24.5.05

Mitos e Ritos da Sociedade de Informação

Sobre a recente conferência da APDSI, da série ‘Pensar a Sociedade de Informação’, com Derrick de Kerkhove e o tema Four questions for cyber-democracy: electricity, access, symmetry and responsibility, procuraremos identificar neste breve texto alguns dos mitos e realidades do actual contexto digital e informacional.

Na sua reflexão, aquele especialista canadiano pretende examinar a renovação dos princípios da democracia e as novas responsabilidades do cibercidadão e ver «se a democracia, tal como ela é interpretada pela actual Administração dos Estados Unidos da América, tem ainda significado e se pode ser forçosamente exportada para culturas que nunca a praticaram.»

Em Portugal, no que concerne às realidades da SI, foi recentemente identificada, num estudo do CIES - «A Sociedade em Rede em Portugal», coordenado por Gustavo Cardoso e António Firmino da Costa, uma fractura no plano da inclusão e no domínio da literacia tecnológica, que não foi ainda nem tão pouco será facilmente superada nos próximos dez anos no nosso país.

Também de acordo com o Barómetro da APDSI (Expresso,7/5/2005), e face ao aumento marginal do investimento em TIC nos últimos meses, ressurge um optimismo moderado com as medidas propostas pelo actual governo no âmbito da Sociedade de Informação – e não tanto, curiosamente, com a estratégia do «choque tecnológico».

Num outro registo, mas a propósito de uma recente defesa de dissertação de Doutoramento em Sociologia da Comunicação, no ISCTE, sobre «Publicidade e Tematização – Estudo Comparativo das Representações da Sociedade da Informação na Publicidade Televisiva de Portugal e da Irlanda», defendida por Ruth Gregório, verificou-se, a partir da análise da publicidade televisiva em prime-time, que, em 2002, 74,2% da publicidade tematizava a Sociedade de Informação.

No quadro de emergência da cibercidadania qual então o papel das redes, dos seus reguladores e dos seus actores, sabendo-se que a diacronia recente desta temática, nos últimos dez anos, se tem vindo a legitimar por discursividades múltiplas, por ciclos de mitificação a que o próprio discurso publicitário e mediático (este, espelho também do discurso político) não são alheios, na medida em que definem quadros de legitimação através da construção e da produção de sentido neste âmbito.

É evidente, em todo o caso, que houve uma evolução na última década.
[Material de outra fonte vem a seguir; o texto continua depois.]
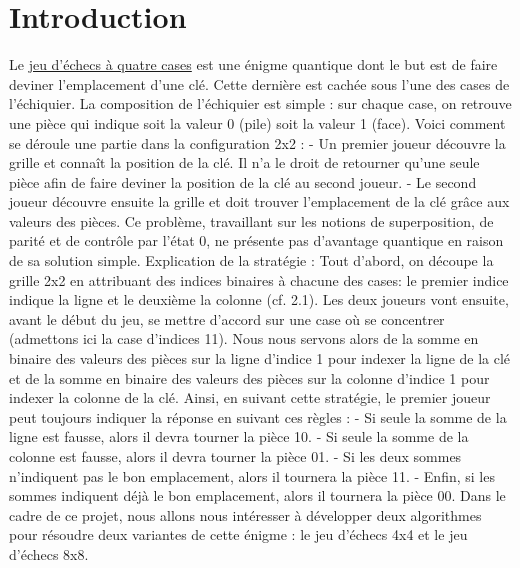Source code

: \documentclass[12pt]{article}
\begin{document}
\section{Introduction}
Le \href{https://www.youtube.com/watch?v=LFwXghcajLw&list=PLtn704u3JW-K4q9YkQWTfWRxaq-9oLfJ3&index=4}{jeu d'échecs à quatre cases} est une énigme quantique dont le but est de faire deviner l'emplacement d'une clé. Cette dernière est cachée sous l'une des cases de l'échiquier.\newline
\newline
La composition de l'échiquier est simple : sur chaque case, on retrouve une pièce qui indique soit la valeur 0 (pile) soit la valeur 1 (face).\newline
\newline
Voici comment se déroule une partie dans la configuration 2x2 :
\newline
- Un premier joueur découvre la grille et connaît la position de la clé. Il n'a le droit de retourner qu'une seule pièce afin de faire deviner la position de la clé au second joueur.
\newline
- Le second joueur découvre ensuite la grille et doit trouver l'emplacement de la clé grâce aux valeurs des pièces.\newline
\newline
Ce problème, travaillant sur les notions de superposition, de parité et de contrôle par l'état 0, ne présente pas d'avantage quantique en raison de sa solution simple.\newline
\newline
Explication de la stratégie :\newline
Tout d'abord, on découpe la grille 2x2 en attribuant des indices binaires à chacune des cases: le premier indice indique la ligne et le deuxième la colonne (cf. 2.1).\newline
Les deux joueurs vont ensuite, avant le début du jeu, se mettre d'accord sur une case où se concentrer (admettons ici la case d'indices 11). Nous nous servons alors de la somme en binaire des valeurs des pièces sur la ligne d'indice 1 pour indexer la ligne de la clé et de la somme en binaire des valeurs des pièces sur la colonne d'indice 1 pour indexer la colonne de la clé.\newline
Ainsi, en suivant cette stratégie, le premier joueur peut toujours indiquer la réponse en suivant ces règles :\newline
- Si seule la somme de la ligne est fausse, alors il devra tourner la pièce 10.\newline
- Si seule la somme de la colonne est fausse, alors il devra tourner la pièce 01.\newline
- Si les deux sommes n'indiquent pas le bon emplacement, alors il tournera la pièce 11.\newline
- Enfin, si les sommes indiquent déjà le bon emplacement, alors il tournera la pièce 00.\newline
\newline
Dans le cadre de ce projet, nous allons nous intéresser à développer deux algorithmes pour résoudre deux variantes de cette énigme : le jeu d'échecs 4x4 et le jeu d'échecs 8x8.
  
\end{document}
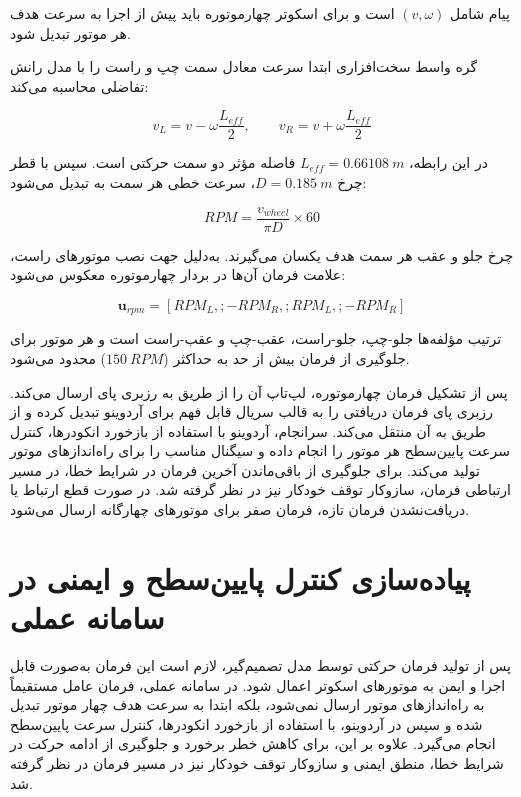 پیام  شامل $(v,\omega)$ است و برای اسکوتر چهارموتوره باید پیش از اجرا به سرعت هدف هر موتور تبدیل شود.

گره واسط سخت‌افزاری ابتدا سرعت معادل سمت چپ و راست را با مدل رانش تفاضلی محاسبه می‌کند:

\begin{equation}
	v_L = v - \omega \frac{L_{eff}}{2},
	\qquad
	v_R = v + \omega \frac{L_{eff}}{2}
	\label{eq:real_left_and_right_side_velocity}
\end{equation}

در این رابطه، $L_{eff}=0.66108~m$ فاصله مؤثر دو سمت حرکتی است. سپس با قطر چرخ $D=0.185~m$، سرعت خطی هر سمت به  تبدیل می‌شود:

\begin{equation}
	RPM = \frac{v_{wheel}}{\pi D} \times 60
	\label{eq:real_wheel_speed_to_rpm}
\end{equation}

چرخ جلو و عقب هر سمت هدف یکسان می‌گیرند. به‌دلیل جهت نصب موتورهای راست، علامت فرمان آن‌ها در بردار چهارموتوره معکوس می‌شود:

\begin{equation}
	\mathbf{u}_{rpm} =
	[
	RPM_L,;
	-RPM_R,;
	RPM_L,;
	-RPM_R
	]
	\label{eq:real_four_motor_rpm_command}
\end{equation}

ترتیب مؤلفه‌ها جلو-چپ، جلو-راست، عقب-چپ و عقب-راست است و  هر موتور برای جلوگیری از فرمان بیش از حد به حداکثر ($150~RPM$) محدود می‌شود.

پس از تشکیل فرمان چهارموتوره، لپ‌تاپ آن را از طریق  به رزبری پای ارسال می‌کند. رزبری پای فرمان دریافتی را به قالب سریال قابل فهم برای آردوینو تبدیل کرده و از طریق  به آن منتقل می‌کند. سرانجام، آردوینو با استفاده از بازخورد انکودرها، کنترل سرعت پایین‌سطح هر موتور را انجام داده و سیگنال  مناسب را برای راه‌اندازهای موتور تولید می‌کند. برای جلوگیری از باقی‌ماندن آخرین فرمان در شرایط خطا، در مسیر ارتباطی فرمان، سازوکار توقف خودکار نیز در نظر گرفته شد. در صورت قطع ارتباط یا دریافت‌نشدن فرمان تازه، فرمان صفر برای موتورهای چهارگانه ارسال می‌شود.
\section{پیاده‌سازی کنترل پایین‌سطح و ایمنی در سامانه عملی}
\label{sec:real_low_level_control_and_safety}

پس از تولید فرمان حرکتی توسط مدل تصمیم‌گیر، لازم است این فرمان به‌صورت قابل اجرا و ایمن به موتورهای اسکوتر اعمال شود. در سامانه عملی، فرمان عامل مستقیماً به راه‌اندازهای موتور ارسال نمی‌شود، بلکه ابتدا به سرعت هدف چهار موتور تبدیل شده و سپس در آردوینو، با استفاده از بازخورد انکودرها، کنترل سرعت پایین‌سطح انجام می‌گیرد. علاوه بر این، برای کاهش خطر برخورد و جلوگیری از ادامه حرکت در شرایط خطا، منطق ایمنی و سازوکار توقف خودکار نیز در مسیر فرمان در نظر گرفته شد.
As próprias conclusões do estudo sobre a ‘tematização’ evidenciam essa transição: ou seja, da tematização da ‘utopia’ passou-se, em termos de discurso publicitário, para a tematização de ‘realidades’ mais concretas e pragmáticas.

O que é um efeito do pós-crise da economia digital e do rebentar da ‘bolha’, pelo que, a certo momento, é claro que não existe um diferencial entre a tematização (simbólica e irrealista) da Sociedade de Informação na publicidade e a própria experiência social e política da SI. No sentido em que ambas integram ciclos próximos da mitificação, ambas reconvertem esses campos simbólicos em aproximações 'persuasivas' ao real nu e cru. Deixando exposta, finalmente, a referida fractura.

O discurso descontextualizado do conteúdo, não objectivado e recorrente das redes, dos serviços e das interactividades técnicas, não é afinal um simulacro de interacção e de ciberdemocracia, ou, melhor dito, uma espécie de institucionalização de um ritual retórico de uma ainda precária e vaga Sociedade de Informação?